For a year and half, the local government was powerless to do anything about the houseboats, despite complaints from nearby residents who consider them an eyesore, because it didn't yet have control of its foreshore.

But now West Kelowna has signed a joint management agreement with the Westbank First Nation, which claims the bay as part of its traditional territory, and the province has given the municipality the right to regulate its use.

So on Monday, boat owners were notified they have 30 days to move.

"It's our front yard. It's like having somebody come and plunk an RV right on your grass," said Mr. Findlater, explaining why residents finds the houseboats so offensive. "People are using our bay to store their boats."

He added that while the houseboats don't pay anything to be in the bay, they make it harder for other users - such as kayakers and canoeists - to access it.

Some of the houseboats' most vocal opponents live on Angus Drive, whose large million-dollar homes have unobstructed views of the bay.

"I don't like looking down every day at that," said Angus Drive resident Steve Smith, adding that the effect of the houseboats on his view is driving down his property value.

As far as he is concerned, the boat owners are essentially squatters who are taking away from other people's ability to enjoy the bay.

"Why can't we water-ski through there? Because of 13, 14 houseboats that are permanently sitting there as anchors," he said.

The problem for houseboat owners is that even if they want to leave, there are not many places left on Okanagan Lake for them to go. The exodus to West Kelowna coincided with a move by the City of Kelowna to ban houseboats from a protected bay on its side of the lake and a decision by a nearby marina to no longer accommodate houseboats.

Keith Newcomb lives in Kelowna and has had a houseboat on Okanagan Lake since 1983. He moored his boat in West Kelowna after he was kicked out of the marina. Of the boats currently in the bay, he said, only one is used as a permanent residence. The rest, including his, are pleasure craft used to cruise the lake by people who live on shore.

"Just like any other boat out here," he added. "We're just shaped a little different. We have a bigger cabin, we're on pontoons."

He said people discriminate against houseboats because of negative stereotypes that portray their owners as a kind of "trailer trash."

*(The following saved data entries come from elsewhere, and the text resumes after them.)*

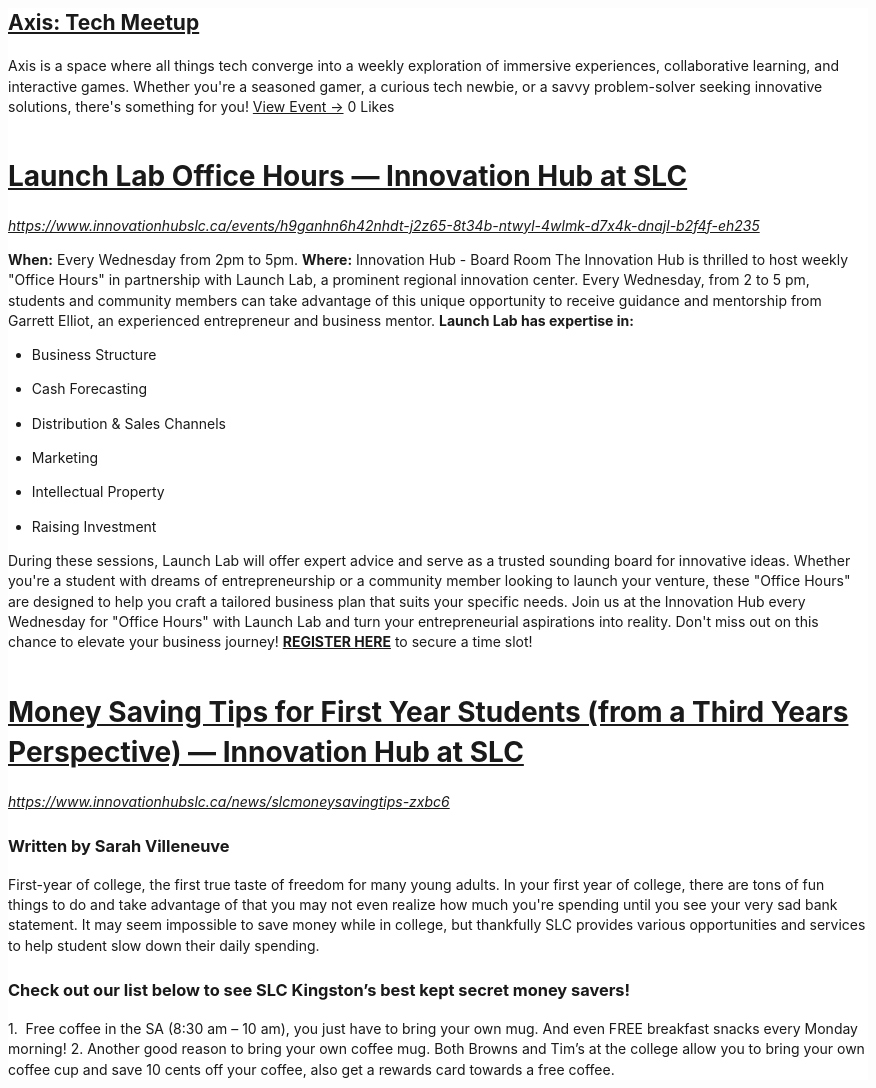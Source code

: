 [](https://www.innovationhubslc.ca/events/axis-tech-meetup-july5)
## [Axis: Tech Meetup](https://www.innovationhubslc.ca/events/axis-tech-meetup-july5)
Axis is a space where all things tech converge into a weekly exploration of immersive experiences, collaborative learning, and interactive games. Whether you're a seasoned gamer, a curious tech newbie, or a savvy problem-solver seeking innovative solutions, there's something for you!
[View Event →](https://www.innovationhubslc.ca/events/axis-tech-meetup-july5)
0 Likes

# [Launch Lab Office Hours — Innovation Hub at SLC](https://www.innovationhubslc.ca/events/h9ganhn6h42nhdt-j2z65-8t34b-ntwyl-4wlmk-d7x4k-dnajl-b2f4f-eh235) 
 _https://www.innovationhubslc.ca/events/h9ganhn6h42nhdt-j2z65-8t34b-ntwyl-4wlmk-d7x4k-dnajl-b2f4f-eh235_

**When:** Every Wednesday from 2pm to 5pm. 
**Where:** Innovation Hub - Board Room
The Innovation Hub is thrilled to host weekly "Office Hours" in partnership with Launch Lab, a prominent regional innovation center. Every Wednesday, from 2 to 5 pm, students and community members can take advantage of this unique opportunity to receive guidance and mentorship from Garrett Elliot, an experienced entrepreneur and business mentor.
**Launch Lab has expertise in:**
* Business Structure
 
* Cash Forecasting
 
* Distribution & Sales Channels
 
* Marketing
 
* Intellectual Property
 
* Raising Investment
 
During these sessions, Launch Lab will offer expert advice and serve as a trusted sounding board for innovative ideas. Whether you're a student with dreams of entrepreneurship or a community member looking to launch your venture, these "Office Hours" are designed to help you craft a tailored business plan that suits your specific needs. Join us at the Innovation Hub every Wednesday for "Office Hours" with Launch Lab and turn your entrepreneurial aspirations into reality. Don't miss out on this chance to elevate your business journey!
[**REGISTER HERE**](https://outlook.office365.com/book/LaunchLabOfficeHours@stlawrencecollege.onmicrosoft.com/s/_sjLxdHFrE2IjfLMeMrdGw2) to secure a time slot!

# [Money Saving Tips for First Year Students (from a Third Years Perspective)  — Innovation Hub at SLC](https://www.innovationhubslc.ca/news/slcmoneysavingtips-zxbc6) 
 _https://www.innovationhubslc.ca/news/slcmoneysavingtips-zxbc6_

### Written by Sarah Villeneuve
First-year of college, the first true taste of freedom for many young adults. In your first year of college, there are tons of fun things to do and take advantage of that you may not even realize how much you're spending until you see your very sad bank statement.
It may seem impossible to save money while in college, but thankfully SLC provides various opportunities and services to help student slow down their daily spending.
### Check out our list below to see SLC Kingston’s best kept secret money savers! 
1.  Free coffee in the SA (8:30 am – 10 am), you just have to bring your own mug. And even FREE breakfast snacks every Monday morning!
2\. Another good reason to bring your own coffee mug. Both Browns and Tim’s at the college allow you to bring your own coffee cup and save 10 cents off your coffee, also get a rewards card towards a free coffee.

"I've spent a lot of money setting up this boat and keeping it maintained," he said. "It's my lifestyle."

Ideally, Mr. Newcomb would like to pay for a spot in a marina, but "there's no marinas that will take us and any marinas that are being built are excluding houseboats," he said.

It seems neither the private sector nor local government wants to accommodate houseboats on Okanagan Lake.

"In all honesty, we've had our fill of houseboats," Mr. Findlater said, before suggesting houseboat owners look to other lakes in the B.C. Interior, "where houseboating is big business."

But Mr. Newcomb has no intention of leaving. "I will find another bay," he said, "and I will keep moving from bay to bay to bay."